She lifted a foot into the stirrup and adjusted her body to spring up. She jumped and landed lightly in the saddle, shifting her weight.

The horse, irritated to feel this sudden burden, arched his back and bucked.

The rider clasped her legs around his sides, holding close to his writhing, jumping body. The horse bucked and bucked until his rider couldn’t take a moment more. She let go of the horse, and then splattered against the side of the arena wall, her body spraying blood in every direction. The horse proceeded to buck on her gory remains, at one point reaching down and ripping her body to shreds as if he were a lion–and she, a wildebeest.

I imagined Cappy’s first ride each time I played with him. I hoped for calm, collected intelligence from this delightful horse. Unfortunately, no matter how well I prepare, that’s not always what I receive when I train a horse to be ridden. Instead, though I hoped and prayed for a cool, calm, collected horse, I planned for an insane crazy horse.

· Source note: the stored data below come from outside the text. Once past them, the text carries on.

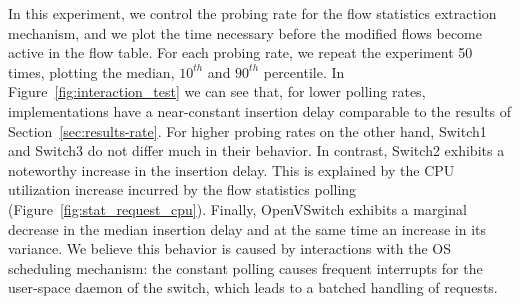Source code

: In this experiment, we control the probing rate for the flow statistics 
extraction mechanism, and we plot the time necessary before the modified 
flows become active in the flow table. For each probing rate, we
repeat the experiment 50 times, plotting the median, $10^{th}$ and 
$90^{th}$ percentile. In Figure~\ref{fig:interaction_test} we can see
that, for lower polling rates, implementations have a near-constant
insertion delay comparable to the results of Section~\ref{sec:results-rate}.
For higher probing rates on the other hand, Switch1 and Switch3 do 
not differ much in their behavior. In contrast, Switch2 exhibits a noteworthy 
increase in the insertion delay. This is explained by the CPU utilization increase
incurred by the flow statistics polling (Figure~\ref{fig:stat_request_cpu}). Finally,
OpenVSwitch exhibits a marginal decrease in the median insertion delay
and at the same time an increase in its variance. We believe this behavior 
is caused by interactions with the OS scheduling mechanism: the constant 
polling causes frequent interrupts for the user-space daemon of the switch, 
which leads to a batched handling of requests.

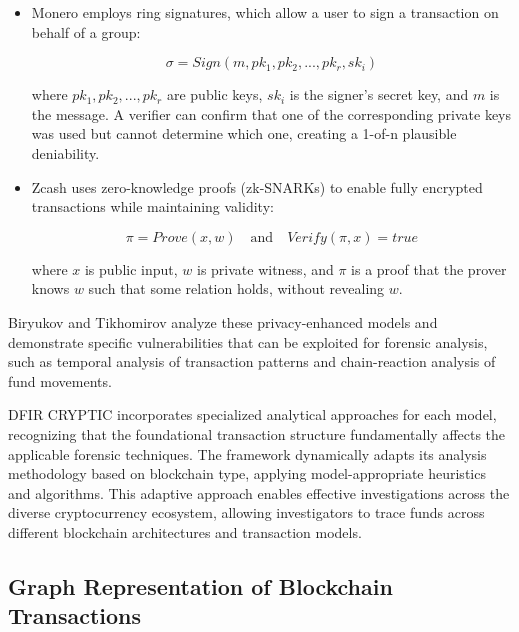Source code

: \documentclass[conference]{IEEEtran}
\begin{document}
\begin{itemize}
    \begin{itemize}
        \item Monero employs ring signatures, which allow a user to sign a transaction on behalf of a group: 
        
        \begin{equation}
        \sigma = Sign(m, pk_1, pk_2, ..., pk_r, sk_i)
        \end{equation}
        
        where $pk_1, pk_2, ..., pk_r$ are public keys, $sk_i$ is the signer's secret key, and $m$ is the message. A verifier can confirm that one of the corresponding private keys was used but cannot determine which one, creating a 1-of-n plausible deniability.
        
        \item Zcash uses zero-knowledge proofs (zk-SNARKs) to enable fully encrypted transactions while maintaining validity:
        
        \begin{equation}
        \pi = Prove(x, w) \quad \text{and} \quad Verify(\pi, x) = true
        \end{equation}
        
        where $x$ is public input, $w$ is private witness, and $\pi$ is a proof that the prover knows $w$ such that some relation holds, without revealing $w$.
    \end{itemize}
    
    Biryukov and Tikhomirov \cite{biryukov2019} analyze these privacy-enhanced models and demonstrate specific vulnerabilities that can be exploited for forensic analysis, such as temporal analysis of transaction patterns and chain-reaction analysis of fund movements.
\end{itemize}

DFIR CRYPTIC incorporates specialized analytical approaches for each model, recognizing that the foundational transaction structure fundamentally affects the applicable forensic techniques. The framework dynamically adapts its analysis methodology based on blockchain type, applying model-appropriate heuristics and algorithms. This adaptive approach enables effective investigations across the diverse cryptocurrency ecosystem, allowing investigators to trace funds across different blockchain architectures and transaction models.

\subsection{Graph Representation of Blockchain Transactions}
\end{document}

Some horses, no matter how much you prepare them, will not get past the idea that sitting on them is a bad idea. They want you on the ground.

Cappy and I played from the ground constantly. I drove him. I leaned on his back. I jumped next to him on the pedestal.

Today, I rode him for the first time.

Trudie, a very trusted Minion, held him for me while I repetedly mounted and dismounted. I petted him and called him a good boy. He thrived on the attention.

Then, one time after I mounted, I told Trudie to walk forward.

That’s when fireworks should have started.

But not for Cappy. He walked around like he owned the place. Trudie stopped to praise him, and he wanted to keep walking.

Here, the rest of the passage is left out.